- What the exercise asks -
Find the string "playlist" in the records and copy each line where it occurs.
(Beginning of Exercise materials)
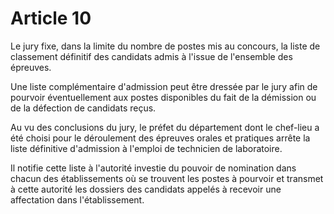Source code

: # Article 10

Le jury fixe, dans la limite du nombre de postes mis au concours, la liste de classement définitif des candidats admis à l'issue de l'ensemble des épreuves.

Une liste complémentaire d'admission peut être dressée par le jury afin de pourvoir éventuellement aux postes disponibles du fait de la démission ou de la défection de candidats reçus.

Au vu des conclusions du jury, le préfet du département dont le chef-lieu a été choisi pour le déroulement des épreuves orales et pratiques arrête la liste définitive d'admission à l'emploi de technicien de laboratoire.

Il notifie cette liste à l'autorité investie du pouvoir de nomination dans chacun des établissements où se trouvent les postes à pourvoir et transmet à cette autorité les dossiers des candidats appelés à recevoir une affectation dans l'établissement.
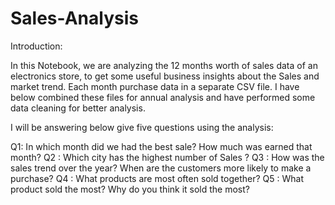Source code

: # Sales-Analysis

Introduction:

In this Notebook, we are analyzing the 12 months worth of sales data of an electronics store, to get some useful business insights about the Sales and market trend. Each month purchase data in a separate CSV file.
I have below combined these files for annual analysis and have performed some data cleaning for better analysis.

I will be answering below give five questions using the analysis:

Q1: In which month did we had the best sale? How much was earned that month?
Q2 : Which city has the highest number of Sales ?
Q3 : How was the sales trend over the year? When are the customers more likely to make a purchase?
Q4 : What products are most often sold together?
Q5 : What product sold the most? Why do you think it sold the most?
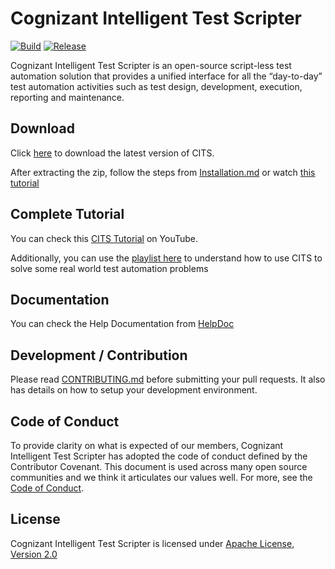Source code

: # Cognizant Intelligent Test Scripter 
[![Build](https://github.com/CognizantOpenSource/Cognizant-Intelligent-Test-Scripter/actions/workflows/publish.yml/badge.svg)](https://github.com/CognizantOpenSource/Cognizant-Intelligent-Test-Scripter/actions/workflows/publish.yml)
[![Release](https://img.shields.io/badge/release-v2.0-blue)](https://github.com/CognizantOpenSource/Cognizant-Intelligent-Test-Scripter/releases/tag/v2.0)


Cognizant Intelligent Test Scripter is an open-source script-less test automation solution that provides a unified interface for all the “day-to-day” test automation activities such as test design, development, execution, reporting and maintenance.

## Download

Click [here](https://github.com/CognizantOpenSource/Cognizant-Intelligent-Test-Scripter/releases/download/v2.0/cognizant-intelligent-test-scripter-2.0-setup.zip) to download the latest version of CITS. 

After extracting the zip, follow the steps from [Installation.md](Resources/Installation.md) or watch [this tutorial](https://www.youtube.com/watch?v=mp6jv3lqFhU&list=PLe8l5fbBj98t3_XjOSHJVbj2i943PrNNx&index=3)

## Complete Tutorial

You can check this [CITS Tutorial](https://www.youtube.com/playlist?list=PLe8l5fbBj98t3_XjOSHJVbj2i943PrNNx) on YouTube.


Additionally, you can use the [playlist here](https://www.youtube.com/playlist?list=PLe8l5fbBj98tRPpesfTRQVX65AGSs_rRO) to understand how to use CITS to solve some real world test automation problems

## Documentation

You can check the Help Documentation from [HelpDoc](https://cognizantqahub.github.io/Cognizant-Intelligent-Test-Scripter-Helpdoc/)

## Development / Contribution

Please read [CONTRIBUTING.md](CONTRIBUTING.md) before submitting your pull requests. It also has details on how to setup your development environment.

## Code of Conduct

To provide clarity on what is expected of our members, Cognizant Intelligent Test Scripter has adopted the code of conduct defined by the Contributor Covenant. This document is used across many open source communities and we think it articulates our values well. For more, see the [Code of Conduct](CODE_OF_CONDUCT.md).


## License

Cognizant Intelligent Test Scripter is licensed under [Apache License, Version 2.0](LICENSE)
(End of Exercise materials)
(Beginning of Exercise materials)
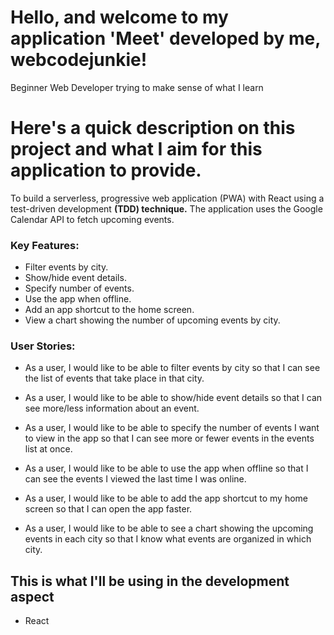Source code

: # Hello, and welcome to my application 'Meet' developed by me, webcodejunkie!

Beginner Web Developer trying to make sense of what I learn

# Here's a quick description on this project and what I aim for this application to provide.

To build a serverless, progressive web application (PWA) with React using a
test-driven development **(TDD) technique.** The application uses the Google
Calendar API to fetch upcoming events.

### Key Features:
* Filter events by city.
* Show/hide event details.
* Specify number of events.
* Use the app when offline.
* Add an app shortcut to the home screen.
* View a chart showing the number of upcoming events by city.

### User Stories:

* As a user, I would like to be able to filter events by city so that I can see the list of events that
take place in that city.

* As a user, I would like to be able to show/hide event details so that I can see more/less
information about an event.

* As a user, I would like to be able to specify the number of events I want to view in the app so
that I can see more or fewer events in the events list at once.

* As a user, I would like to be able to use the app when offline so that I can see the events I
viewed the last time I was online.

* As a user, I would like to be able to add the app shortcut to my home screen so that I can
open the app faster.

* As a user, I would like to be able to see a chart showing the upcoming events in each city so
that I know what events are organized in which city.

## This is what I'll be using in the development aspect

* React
(End of Exercise materials)
- Exercise response -
You can check this [CITS Tutorial](https://www.youtube.com/playlist?list=PLe8l5fbBj98t3_XjOSHJVbj2i943PrNNx) on YouTube.
Additionally, you can use the [playlist here](https://www.youtube.com/playlist?list=PLe8l5fbBj98tRPpesfTRQVX65AGSs_rRO) to understand how to use CITS to solve some real world test automation problems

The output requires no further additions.